─── Records for this exercise

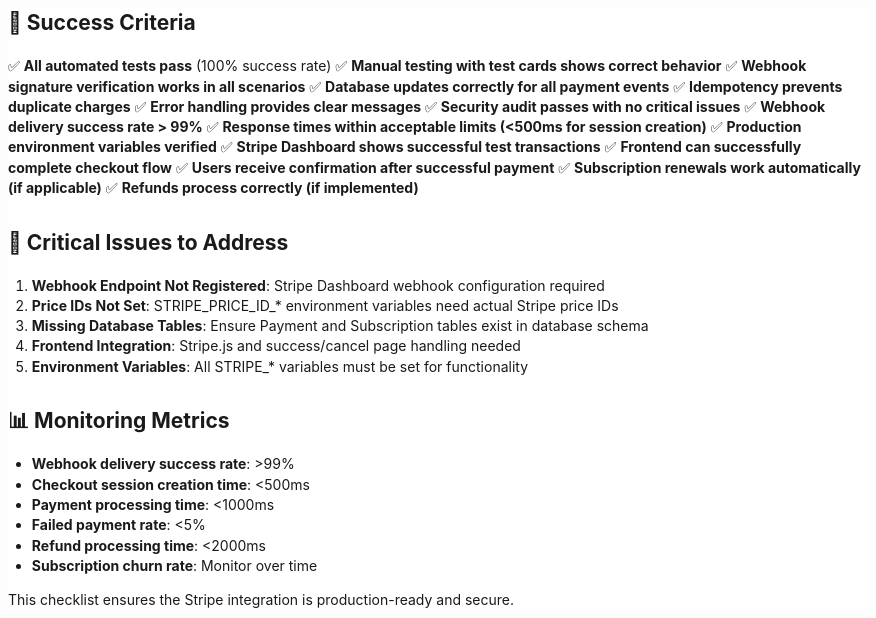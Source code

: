## 🎯 **Success Criteria**

✅ **All automated tests pass** (100% success rate)
✅ **Manual testing with test cards shows correct behavior**
✅ **Webhook signature verification works in all scenarios**
✅ **Database updates correctly for all payment events**
✅ **Idempotency prevents duplicate charges**
✅ **Error handling provides clear messages**
✅ **Security audit passes with no critical issues**
✅ **Webhook delivery success rate > 99%**
✅ **Response times within acceptable limits (<500ms for session creation)**
✅ **Production environment variables verified**
✅ **Stripe Dashboard shows successful test transactions**
✅ **Frontend can successfully complete checkout flow**
✅ **Users receive confirmation after successful payment**
✅ **Subscription renewals work automatically (if applicable)**
✅ **Refunds process correctly (if implemented)**

## 🚨 **Critical Issues to Address**

1. **Webhook Endpoint Not Registered**: Stripe Dashboard webhook configuration required
2. **Price IDs Not Set**: STRIPE_PRICE_ID_* environment variables need actual Stripe price IDs
3. **Missing Database Tables**: Ensure Payment and Subscription tables exist in database schema
4. **Frontend Integration**: Stripe.js and success/cancel page handling needed
5. **Environment Variables**: All STRIPE_* variables must be set for functionality

## 📊 **Monitoring Metrics**

- **Webhook delivery success rate**: >99%
- **Checkout session creation time**: <500ms
- **Payment processing time**: <1000ms
- **Failed payment rate**: <5%
- **Refund processing time**: <2000ms
- **Subscription churn rate**: Monitor over time

This checklist ensures the Stripe integration is production-ready and secure.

──────

> [Requirement]
Write only the number of lines above that contain "Subscription".

> [Exercise answer]
3